3.4 Signalling Transactions
These transactions are used to unlock a contract locked by a Transaction Segments.
This transaction includes:
- Root transaction log information and Merkle Proofs showing the Root Transaction has completed successfully or has failed / timed-out.
- Transaction Segment for this shard log and Merkle Proof, showing which contracts were locked.
Transaction processing:
- If the Root transaction log indicates “Commit”, apply the provisional updates and unlock the contracts
- If the Root transaction log indicates “Ignore”, discard provisional updates and unlock the contracts.
These transactions should be either free, or perhaps even an incentive should be paid to ensure participants submit this transaction when there was a failure / if the entity that locked the contract stops participating. Invalid Signalling transactions should penalise users. The penalty should not be onerous, as invalid Signalling transactions may occur as a result of Beacon Chain reorganisations.
3.5 Clean Transaction
Removes the unique id from the list of outstanding unique ids.
The transaction fields include:
- Start transaction log and proof (indicating the call graph of Cross Shard Transactions),
- Root Transaction log and proof
- Transaction Segments logs and Merkle Proofs (indicating which if any contracts were locked),
- Signalling Transactions logs and Merkle Proofs (indicating that the appropriate Signalling Transactions were called).
Valid Clean transactions should be incentivized to ensure participants submitted this transaction. However, invalid Clean transactions should penalise users. The penalty should not be onerous, as invalid Clean transactions may occur as a result of Beacon Chain reorganisations.
3.6 Other Transactions
In addition to the transaction types described above, other transactions that the EE needs to support are:
- Deploy a lockable contract.
- Deploy a nonlockable contract.
- For certain scenarios it might be possible to create specialised transaction types that remove the need for the Start and Clean transactions. For instance, if there is a Root Transaction and a single Transaction Segment that executes a cross shard read and does not update state, it might be possible to create a specialised Root Transaction that does not require the Start and Clean transactions. This is currently being considered further.
4. Cross Shard Processing
To do a Cross Shard Transaction, the application would do the following. Note that, the user’s application does not do much, and most of the complexity would be handled by a library wrapper, like Web3J.
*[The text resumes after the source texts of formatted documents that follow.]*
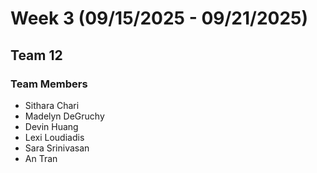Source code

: # Week 3 (09/15/2025 - 09/21/2025)

## Team 12

### Team Members

- Sithara Chari
- Madelyn DeGruchy
- Devin Huang
- Lexi Loudiadis
- Sara Srinivasan
- An Tran

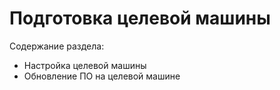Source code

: # Подготовка целевой машины

Содержание раздела:
* Настройка целевой машины
* Обновление ПО на целевой машине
- Determine call graph and parameter values for transactions using dynamic program analysis (code simulation).
- Submit the Start Transaction. This could be done in parallel with the next step, or this could be done in one slot prior to the next step.
- Submit leaf Transaction Segments. A “leaf” transaction is a transaction who’s function calls do not call other cross-shard functions.
- Wait a block for cross links to be published.
- Submit Transaction Segments that contain functions that call other Transaction Segments. Repeat for each “layer” of nested transactions.
- Wait a block for cross links to be published.
- Submit the Root Transaction
- Wait a block for cross links to be published.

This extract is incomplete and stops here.